Repeat exactly the lines from the start of the records below through the line that contains "## Identifying boxing", including both.

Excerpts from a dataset
##############################

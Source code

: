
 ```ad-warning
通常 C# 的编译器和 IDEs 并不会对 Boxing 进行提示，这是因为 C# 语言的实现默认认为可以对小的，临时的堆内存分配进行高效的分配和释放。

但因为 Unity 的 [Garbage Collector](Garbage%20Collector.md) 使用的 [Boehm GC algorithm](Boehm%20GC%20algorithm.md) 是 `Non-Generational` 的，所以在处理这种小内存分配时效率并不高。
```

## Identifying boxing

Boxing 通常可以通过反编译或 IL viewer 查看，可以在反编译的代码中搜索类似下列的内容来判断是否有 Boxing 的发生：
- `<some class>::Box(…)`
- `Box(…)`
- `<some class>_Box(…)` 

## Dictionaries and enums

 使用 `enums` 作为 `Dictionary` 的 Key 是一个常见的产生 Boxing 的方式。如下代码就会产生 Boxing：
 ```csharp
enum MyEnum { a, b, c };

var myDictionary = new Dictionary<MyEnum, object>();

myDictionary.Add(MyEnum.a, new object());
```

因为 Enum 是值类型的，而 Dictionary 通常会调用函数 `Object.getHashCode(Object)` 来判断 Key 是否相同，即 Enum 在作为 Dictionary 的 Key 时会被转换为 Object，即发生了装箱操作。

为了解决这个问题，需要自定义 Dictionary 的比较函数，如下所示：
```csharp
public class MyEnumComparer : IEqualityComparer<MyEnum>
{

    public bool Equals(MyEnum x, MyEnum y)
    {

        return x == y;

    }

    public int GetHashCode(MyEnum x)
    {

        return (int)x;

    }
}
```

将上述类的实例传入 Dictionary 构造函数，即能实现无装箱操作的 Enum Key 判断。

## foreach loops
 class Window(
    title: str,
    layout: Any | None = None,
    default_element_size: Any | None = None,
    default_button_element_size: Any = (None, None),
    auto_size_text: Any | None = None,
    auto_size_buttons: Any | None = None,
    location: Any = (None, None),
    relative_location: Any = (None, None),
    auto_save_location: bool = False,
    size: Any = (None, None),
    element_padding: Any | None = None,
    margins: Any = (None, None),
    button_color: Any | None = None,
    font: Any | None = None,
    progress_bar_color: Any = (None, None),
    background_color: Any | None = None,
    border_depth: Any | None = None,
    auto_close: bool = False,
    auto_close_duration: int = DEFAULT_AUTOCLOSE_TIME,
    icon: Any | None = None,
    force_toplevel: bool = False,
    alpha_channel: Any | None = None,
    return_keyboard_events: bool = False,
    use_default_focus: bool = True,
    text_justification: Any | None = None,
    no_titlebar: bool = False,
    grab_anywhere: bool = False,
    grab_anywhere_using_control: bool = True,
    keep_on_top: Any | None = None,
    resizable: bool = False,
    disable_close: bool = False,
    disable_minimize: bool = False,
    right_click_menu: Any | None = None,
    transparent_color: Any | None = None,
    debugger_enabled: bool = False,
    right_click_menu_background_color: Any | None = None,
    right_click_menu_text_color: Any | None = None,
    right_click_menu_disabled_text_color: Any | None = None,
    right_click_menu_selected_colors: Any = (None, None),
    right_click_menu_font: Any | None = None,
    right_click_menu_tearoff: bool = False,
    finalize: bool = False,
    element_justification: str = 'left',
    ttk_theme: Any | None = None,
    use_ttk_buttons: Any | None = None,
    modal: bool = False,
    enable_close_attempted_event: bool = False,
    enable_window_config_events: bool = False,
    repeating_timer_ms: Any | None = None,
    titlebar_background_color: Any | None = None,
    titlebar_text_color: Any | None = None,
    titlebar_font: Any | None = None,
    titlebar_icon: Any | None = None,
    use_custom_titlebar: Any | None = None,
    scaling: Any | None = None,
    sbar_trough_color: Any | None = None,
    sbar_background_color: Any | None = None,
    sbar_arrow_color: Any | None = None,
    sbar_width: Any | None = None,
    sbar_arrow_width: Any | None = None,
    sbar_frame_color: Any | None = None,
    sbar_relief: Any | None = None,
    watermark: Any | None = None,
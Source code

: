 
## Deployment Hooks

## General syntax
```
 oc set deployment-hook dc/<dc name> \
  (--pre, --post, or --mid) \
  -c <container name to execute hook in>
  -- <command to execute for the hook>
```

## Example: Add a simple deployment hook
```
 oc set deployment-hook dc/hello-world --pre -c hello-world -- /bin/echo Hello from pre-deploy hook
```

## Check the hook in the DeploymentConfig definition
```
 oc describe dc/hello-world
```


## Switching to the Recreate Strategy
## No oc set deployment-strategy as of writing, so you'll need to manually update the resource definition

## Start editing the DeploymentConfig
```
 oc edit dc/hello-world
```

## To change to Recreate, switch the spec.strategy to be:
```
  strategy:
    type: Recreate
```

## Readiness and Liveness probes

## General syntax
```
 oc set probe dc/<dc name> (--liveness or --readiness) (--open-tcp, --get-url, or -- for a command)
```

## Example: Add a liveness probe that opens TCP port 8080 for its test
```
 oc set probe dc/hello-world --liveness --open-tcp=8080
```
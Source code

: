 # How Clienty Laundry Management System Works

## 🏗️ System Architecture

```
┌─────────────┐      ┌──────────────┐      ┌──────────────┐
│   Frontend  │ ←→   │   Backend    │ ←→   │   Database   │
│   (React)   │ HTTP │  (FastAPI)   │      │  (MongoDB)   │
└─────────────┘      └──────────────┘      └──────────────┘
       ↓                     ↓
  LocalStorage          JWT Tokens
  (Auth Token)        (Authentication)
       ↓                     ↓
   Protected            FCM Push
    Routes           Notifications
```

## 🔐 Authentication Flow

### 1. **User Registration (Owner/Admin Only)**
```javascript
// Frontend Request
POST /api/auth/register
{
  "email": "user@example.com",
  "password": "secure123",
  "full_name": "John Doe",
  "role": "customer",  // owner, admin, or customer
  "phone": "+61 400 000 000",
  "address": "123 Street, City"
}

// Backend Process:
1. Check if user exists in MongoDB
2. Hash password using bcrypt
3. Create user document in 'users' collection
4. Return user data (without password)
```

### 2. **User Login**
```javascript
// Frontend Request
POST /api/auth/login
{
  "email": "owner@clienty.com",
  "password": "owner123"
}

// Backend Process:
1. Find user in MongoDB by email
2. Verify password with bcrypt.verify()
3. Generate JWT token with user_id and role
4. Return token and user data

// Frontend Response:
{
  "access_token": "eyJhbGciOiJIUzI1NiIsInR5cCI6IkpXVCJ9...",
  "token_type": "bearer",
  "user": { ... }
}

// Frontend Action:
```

##############################

Response below
Source code

:
 ```ad-warning
通常 C# 的编译器和 IDEs 并不会对 Boxing 进行提示，这是因为 C# 语言的实现默认认为可以对小的，临时的堆内存分配进行高效的分配和释放。

但因为 Unity 的 [Garbage Collector](Garbage%20Collector.md) 使用的 [Boehm GC algorithm](Boehm%20GC%20algorithm.md) 是 `Non-Generational` 的，所以在处理这种小内存分配时效率并不高。
```

## Identifying boxing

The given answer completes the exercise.